This Is Big: California’s Open Data Portal

While driving to Sacramento last week for the official unveiling of California’s new health Open Data Portal, I found myself thinking about the scientists who first gathered at the University of California, Santa Cruz, in 1985 to discuss sequencing the human genome. That was almost 30 years ago, and they clearly knew they were on to something big, but they couldn’t have known how big.

We now know that the results — which are continuously unfolding — have so far helped us understand diseases like cancer, produce new medicines, and make personalized health care a reality. Long before the term “big data” was coined, the genome project opened a door to a future where almost unlimited quantities of information exist.

But information has to be accessible and usable, and that is the purpose of the Open Data Portal. It makes information already collected by the government available to the public and provides tools to visualize and download them. This means that massive quantities of valuable information — some of which had been located in paper files and some in electronic formats that were difficult to find and use — are now open to the public and free for anyone to use. By releasing only data that are aggregated and de-identified, the portal also serves to protect privacy.

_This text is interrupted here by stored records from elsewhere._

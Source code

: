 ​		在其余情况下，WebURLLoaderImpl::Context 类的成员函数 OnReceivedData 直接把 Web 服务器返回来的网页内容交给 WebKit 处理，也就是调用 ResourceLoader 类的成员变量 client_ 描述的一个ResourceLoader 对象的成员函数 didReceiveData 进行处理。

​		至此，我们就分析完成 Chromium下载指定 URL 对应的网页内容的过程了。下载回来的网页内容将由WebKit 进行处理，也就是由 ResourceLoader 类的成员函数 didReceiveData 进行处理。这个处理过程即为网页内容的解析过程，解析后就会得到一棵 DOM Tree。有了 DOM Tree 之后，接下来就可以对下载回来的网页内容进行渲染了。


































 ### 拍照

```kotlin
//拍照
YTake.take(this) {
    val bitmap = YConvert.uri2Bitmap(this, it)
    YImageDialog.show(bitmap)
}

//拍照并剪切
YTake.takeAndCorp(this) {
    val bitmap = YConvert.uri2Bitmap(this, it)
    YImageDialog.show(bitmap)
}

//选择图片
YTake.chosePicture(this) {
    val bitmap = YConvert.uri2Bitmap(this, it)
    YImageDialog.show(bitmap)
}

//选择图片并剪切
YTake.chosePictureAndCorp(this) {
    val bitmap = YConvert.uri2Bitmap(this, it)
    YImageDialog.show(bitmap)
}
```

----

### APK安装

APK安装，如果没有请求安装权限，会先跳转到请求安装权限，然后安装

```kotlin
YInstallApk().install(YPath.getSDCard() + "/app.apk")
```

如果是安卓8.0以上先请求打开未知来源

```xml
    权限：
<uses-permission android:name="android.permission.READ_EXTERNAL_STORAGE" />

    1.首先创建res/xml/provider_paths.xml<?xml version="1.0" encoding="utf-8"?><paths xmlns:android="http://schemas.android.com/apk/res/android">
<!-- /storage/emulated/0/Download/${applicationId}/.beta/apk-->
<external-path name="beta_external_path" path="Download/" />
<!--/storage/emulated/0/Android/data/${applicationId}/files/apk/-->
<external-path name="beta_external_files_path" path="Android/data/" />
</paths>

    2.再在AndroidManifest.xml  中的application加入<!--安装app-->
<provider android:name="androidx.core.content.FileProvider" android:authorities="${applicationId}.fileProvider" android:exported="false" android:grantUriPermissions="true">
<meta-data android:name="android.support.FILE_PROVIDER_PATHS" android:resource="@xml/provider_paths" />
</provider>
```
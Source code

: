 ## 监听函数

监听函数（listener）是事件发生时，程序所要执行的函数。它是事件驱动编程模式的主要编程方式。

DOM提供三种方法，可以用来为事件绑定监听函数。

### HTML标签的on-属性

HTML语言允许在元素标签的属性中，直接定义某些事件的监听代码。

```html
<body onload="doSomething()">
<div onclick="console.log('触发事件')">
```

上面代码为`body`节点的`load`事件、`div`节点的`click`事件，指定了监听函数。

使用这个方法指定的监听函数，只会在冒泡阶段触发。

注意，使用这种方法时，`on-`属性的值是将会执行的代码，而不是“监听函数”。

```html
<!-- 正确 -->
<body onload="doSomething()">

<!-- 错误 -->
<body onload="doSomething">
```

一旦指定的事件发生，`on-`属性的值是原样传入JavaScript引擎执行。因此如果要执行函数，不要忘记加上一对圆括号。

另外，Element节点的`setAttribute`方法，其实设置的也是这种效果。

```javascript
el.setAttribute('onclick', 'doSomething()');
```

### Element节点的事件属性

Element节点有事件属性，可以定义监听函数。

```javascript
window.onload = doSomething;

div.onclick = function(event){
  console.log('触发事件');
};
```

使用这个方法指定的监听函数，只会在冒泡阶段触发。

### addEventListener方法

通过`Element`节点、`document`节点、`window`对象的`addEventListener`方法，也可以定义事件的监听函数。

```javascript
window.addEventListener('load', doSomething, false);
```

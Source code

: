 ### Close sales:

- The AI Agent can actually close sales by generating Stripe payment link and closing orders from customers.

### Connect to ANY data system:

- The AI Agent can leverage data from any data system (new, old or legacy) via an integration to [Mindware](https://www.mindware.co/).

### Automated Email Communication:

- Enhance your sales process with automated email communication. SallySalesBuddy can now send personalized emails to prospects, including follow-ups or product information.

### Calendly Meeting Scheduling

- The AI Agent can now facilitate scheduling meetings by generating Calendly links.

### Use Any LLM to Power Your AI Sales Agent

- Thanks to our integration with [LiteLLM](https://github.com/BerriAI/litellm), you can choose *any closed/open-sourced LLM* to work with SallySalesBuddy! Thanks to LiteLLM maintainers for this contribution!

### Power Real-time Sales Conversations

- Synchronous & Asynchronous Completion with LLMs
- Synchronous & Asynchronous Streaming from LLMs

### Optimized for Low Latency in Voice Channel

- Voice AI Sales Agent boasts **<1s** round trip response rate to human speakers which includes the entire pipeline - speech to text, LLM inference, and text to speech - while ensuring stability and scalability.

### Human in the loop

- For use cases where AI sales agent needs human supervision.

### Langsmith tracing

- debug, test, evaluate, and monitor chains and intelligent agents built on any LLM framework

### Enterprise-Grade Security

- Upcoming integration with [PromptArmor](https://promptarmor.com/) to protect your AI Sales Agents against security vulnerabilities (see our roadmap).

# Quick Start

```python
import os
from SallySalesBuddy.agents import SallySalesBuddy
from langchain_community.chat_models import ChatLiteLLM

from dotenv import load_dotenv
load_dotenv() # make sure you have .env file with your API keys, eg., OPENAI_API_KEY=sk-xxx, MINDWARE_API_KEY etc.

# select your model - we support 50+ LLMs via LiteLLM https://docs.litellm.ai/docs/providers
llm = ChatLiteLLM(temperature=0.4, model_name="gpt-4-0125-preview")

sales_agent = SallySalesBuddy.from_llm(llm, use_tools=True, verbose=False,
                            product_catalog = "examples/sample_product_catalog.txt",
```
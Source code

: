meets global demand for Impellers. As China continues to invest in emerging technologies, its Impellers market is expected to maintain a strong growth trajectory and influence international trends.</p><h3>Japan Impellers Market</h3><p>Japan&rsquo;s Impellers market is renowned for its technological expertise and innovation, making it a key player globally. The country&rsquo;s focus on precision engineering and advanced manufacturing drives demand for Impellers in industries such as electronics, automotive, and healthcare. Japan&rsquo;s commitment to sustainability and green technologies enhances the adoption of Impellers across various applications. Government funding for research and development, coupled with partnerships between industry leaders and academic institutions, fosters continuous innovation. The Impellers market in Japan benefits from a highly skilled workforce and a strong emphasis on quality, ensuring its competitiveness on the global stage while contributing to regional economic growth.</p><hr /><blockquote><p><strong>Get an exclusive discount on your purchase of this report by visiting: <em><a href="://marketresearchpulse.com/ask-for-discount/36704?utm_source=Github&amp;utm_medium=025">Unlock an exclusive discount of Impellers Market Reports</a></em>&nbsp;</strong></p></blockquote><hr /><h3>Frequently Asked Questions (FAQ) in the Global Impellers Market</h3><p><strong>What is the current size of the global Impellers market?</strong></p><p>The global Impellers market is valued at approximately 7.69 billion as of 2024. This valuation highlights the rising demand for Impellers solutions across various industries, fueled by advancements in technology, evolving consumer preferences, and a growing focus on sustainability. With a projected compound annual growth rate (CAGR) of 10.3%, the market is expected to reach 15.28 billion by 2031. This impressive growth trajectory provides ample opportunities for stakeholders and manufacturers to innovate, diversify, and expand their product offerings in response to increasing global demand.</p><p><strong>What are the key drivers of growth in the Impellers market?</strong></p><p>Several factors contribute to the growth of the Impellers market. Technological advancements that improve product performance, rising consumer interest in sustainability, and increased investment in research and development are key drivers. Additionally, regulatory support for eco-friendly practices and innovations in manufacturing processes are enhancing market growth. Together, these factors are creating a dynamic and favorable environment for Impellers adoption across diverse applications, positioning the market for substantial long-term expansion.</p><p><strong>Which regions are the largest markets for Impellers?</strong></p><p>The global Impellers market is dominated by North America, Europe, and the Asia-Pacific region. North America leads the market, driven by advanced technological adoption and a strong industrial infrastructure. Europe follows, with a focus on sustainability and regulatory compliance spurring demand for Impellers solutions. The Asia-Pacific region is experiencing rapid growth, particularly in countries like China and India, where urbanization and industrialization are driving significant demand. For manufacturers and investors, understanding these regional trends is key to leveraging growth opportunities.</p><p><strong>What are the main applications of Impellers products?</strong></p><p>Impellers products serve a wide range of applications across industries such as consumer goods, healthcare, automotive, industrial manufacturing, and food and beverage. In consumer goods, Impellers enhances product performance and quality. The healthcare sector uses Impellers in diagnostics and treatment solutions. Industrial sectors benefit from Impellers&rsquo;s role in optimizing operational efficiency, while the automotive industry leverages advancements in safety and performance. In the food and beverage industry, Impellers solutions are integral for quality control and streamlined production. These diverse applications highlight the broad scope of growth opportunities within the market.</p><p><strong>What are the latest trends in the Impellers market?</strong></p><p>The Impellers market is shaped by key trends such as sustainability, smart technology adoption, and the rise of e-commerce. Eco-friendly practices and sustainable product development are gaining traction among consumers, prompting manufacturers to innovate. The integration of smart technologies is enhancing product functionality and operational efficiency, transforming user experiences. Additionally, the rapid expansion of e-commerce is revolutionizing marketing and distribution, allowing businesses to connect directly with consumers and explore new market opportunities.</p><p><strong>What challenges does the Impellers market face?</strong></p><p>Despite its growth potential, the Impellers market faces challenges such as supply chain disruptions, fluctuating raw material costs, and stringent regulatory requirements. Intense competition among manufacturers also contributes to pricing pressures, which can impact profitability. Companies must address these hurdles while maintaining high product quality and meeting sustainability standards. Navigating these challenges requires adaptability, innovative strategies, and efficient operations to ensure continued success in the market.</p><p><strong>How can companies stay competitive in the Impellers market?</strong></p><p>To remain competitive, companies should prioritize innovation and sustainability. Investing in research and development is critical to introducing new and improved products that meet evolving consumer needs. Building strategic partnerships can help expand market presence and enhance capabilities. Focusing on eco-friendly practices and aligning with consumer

At the outset, the portal includes statistics from the California Department of Public Health (CDPH), including birth profiles, poverty rates, West Nile virus prevalence, ER asthma hospitalizations by zip code and age, and the locations of thousands of health care facilities, such as hospitals, clinics, and nursing homes.

As time goes on, the portal will offer more and more data sets. Soon data from other departments in the California Health and Human Services Agency, including OSHPD (California Office of Statewide Health Planning and Development), will be added. We will have easier access to information on how well our health care system and individual facilities are working. Eventually, it may allow us to spot problems in the system before they grow to full-blown crises.

Anyone who doubts the utility of transparency has only to remember what happened a few years back when California counties began publicly releasing health and safety code information about restaurants. In many counties, the data were turned into letter grades that were required to be posted prominently at the restaurant. Maps were created by entrepreneurial types. The knowledge had an immediate impact on peoples’ eating habits, and one study showed a measurable reduction in food-borne illnesses in Los Angeles. Score one for freeing the data.

Crucially, the portal’s resources will enable us to track and understand disparities in health across our large and diverse state. This is a less traditional use of data — and one that echoes CHCF’s core mission of helping improve health and health care for all Californians. To understand disparities — by gender, age, ethnicity, income, and more — requires robust data collection and the ability to analyze it in multiple ways. We will be able to look beyond care in hospitals and clinics to examine impacts on health such as environment, geography, and social factors. When we come up with programs to enhance some aspect of health, public data analysis, distribution, and visualization will show us if we’re making a dent in the trends.

So I am excited about the launch of California Open Data Portal. Like the genome scientists coming together in 1985, we’re here at the start of something big. I foresee researchers, policymakers, clinicians, and students using it to explore gaps in health and health care. We can be sure that entrepreneurs and health technology experts will use the data to create mobile apps to help solve current problems and ones we haven’t yet identified.

Many data geeks are lining up to use the portal already, but I urge everyone to take a look inside and see what ideas are sparked that can make and keep our state a healthy place for everyone.